### Aim of the exercise
When the line containing "Valem as seguintes" is reached, begin reproducing lines exactly and continue through the last line of the records below.

### Given entries
____________________
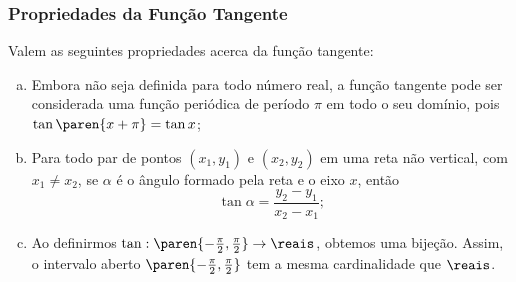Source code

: \subsubsection{Propriedades da Função Tangente}

\begin{proposition}
    Valem as seguintes propriedades acerca da função tangente:

\begin{enumerate}[(a)]
  \item Embora não seja definida para todo número real, a função
  tangente pode ser considerada uma função periódica de período
  $\pi$ em todo o seu domínio, pois $\tan \paren{x+\pi} = \tan x$;
  \item Para todo par de pontos  $(x_1, y_1)$ e $(x_2, y_2)$ em uma reta não vertical, com $x_1 \neq x_2$, se
  $\alpha$ é o ângulo formado pela reta e o eixo $x$, então $$\tan
  \alpha = \frac {y_2 - y_1} {x_2 - x_1};$$
  \item Ao definirmos $\tan: \paren{- \frac {\pi} 2, \frac {\pi} 2} \to \reais$,
obtemos uma bijeção. Assim, o intervalo aberto $\paren{- \frac {\pi}
2, \frac {\pi} 2}$ tem a mesma cardinalidade que $\reais$.
\end{enumerate}
\end{proposition}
____________________
### Answer for the task
    Valem as seguintes propriedades acerca da função tangente:

\begin{enumerate}[(a)]
  \item Embora não seja definida para todo número real, a função
  tangente pode ser considerada uma função periódica de período
  $\pi$ em todo o seu domínio, pois $\tan \paren{x+\pi} = \tan x$;
  \item Para todo par de pontos  $(x_1, y_1)$ e $(x_2, y_2)$ em uma reta não vertical, com $x_1 \neq x_2$, se
  $\alpha$ é o ângulo formado pela reta e o eixo $x$, então $$\tan
  \alpha = \frac {y_2 - y_1} {x_2 - x_1};$$
  \item Ao definirmos $\tan: \paren{- \frac {\pi} 2, \frac {\pi} 2} \to \reais$,
obtemos uma bijeção. Assim, o intervalo aberto $\paren{- \frac {\pi}
2, \frac {\pi} 2}$ tem a mesma cardinalidade que $\reais$.
\end{enumerate}
\end{proposition}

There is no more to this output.